L'Anno dei ghiacciai al MUSE
Da marzo a ottobre 2025, ti aspetta un ricco programma di appuntamenti per conoscere il mondo dei ghiacciai e comprendere il loro valore per il nostro futuro.
Percorso espositivo per l’Anno Internazionale per la conservazione dei ghiacciai
L’Anno Internazionale per la Conservazione dei Ghiacciai offre un’opportunità unica per riflettere sull’importanza di questi ecosistemi e sulle profonde trasformazioni ambientali in atto.
Abbiamo sviluppato un percorso espositivo che esplora le interconnessioni tra il declino dei ghiacciai, i cambiamenti climatici e le loro conseguenze sugli ecosistemi e sulle società umane.
Percorri passo dopo passo tra le sale del museo e comprendi come i cambiamenti climatici influiscono su scala globale: dalle montagne agli oceani, dalla biodiversità alla storia umana.
Per ghiacciaio nero si intende un ghiacciaio che, per più del 50%, è ricoperto da detriti rocciosi che ne scuriscono la superficie.

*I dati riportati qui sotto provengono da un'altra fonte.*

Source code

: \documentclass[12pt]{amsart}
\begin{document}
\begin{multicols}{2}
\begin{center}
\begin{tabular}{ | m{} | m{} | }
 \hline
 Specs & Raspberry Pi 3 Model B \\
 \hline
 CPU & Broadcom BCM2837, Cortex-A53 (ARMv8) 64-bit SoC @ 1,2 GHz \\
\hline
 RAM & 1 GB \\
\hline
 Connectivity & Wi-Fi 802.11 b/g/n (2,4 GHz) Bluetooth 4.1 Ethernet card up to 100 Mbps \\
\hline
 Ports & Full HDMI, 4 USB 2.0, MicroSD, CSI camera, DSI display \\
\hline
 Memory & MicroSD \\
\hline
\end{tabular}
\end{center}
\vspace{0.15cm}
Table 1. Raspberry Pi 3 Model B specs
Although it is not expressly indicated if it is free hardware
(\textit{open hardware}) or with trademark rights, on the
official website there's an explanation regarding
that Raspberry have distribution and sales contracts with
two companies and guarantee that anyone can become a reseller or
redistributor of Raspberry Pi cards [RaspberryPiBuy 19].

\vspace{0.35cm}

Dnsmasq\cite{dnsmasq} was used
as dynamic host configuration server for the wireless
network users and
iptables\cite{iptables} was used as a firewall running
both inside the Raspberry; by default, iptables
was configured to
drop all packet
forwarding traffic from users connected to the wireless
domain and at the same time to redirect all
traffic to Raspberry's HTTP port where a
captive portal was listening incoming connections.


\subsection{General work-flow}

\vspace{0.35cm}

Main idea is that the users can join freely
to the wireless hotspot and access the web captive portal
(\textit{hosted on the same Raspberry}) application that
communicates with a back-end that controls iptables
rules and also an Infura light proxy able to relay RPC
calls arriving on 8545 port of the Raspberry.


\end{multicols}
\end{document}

Il fenomeno è conseguenza della fase di deglaciazione in cui ci troviamo, accelerata dai cambiamenti climatici in atto. Questo processo comporta una riduzione dell’area e del volume del ghiacciaio, nonché un aumento delle porzioni di roccia esposti nell’area circostante.
Problema
A causa dell’irraggiamento, le superfici scure assorbono più calore. L’aumento dei detriti sulla superficie dei ghiacciai e l’esposizione delle rocce nelle zone circostanti accelerano ulteriormente la fusione del ghiaccio.
È stato suggerito che tra i coleotteri crisomelidi che si nutrono delle superfici delle foglie in alta montagna, hanno colorazioni metalliche più scure e riflettenti. Questo permette loro di accumulare più calore e, allo stesso tempo, di riflettere parte della radiazione solare.
Problema
L’aumento delle temperature anche a quote elevate potrebbe compromettere la sopravvivenza di quelle specie che hanno, nel tempo, evoluto adattamenti per sopravvivere alle basse temperature in ambienti ad alto irraggiamento solare.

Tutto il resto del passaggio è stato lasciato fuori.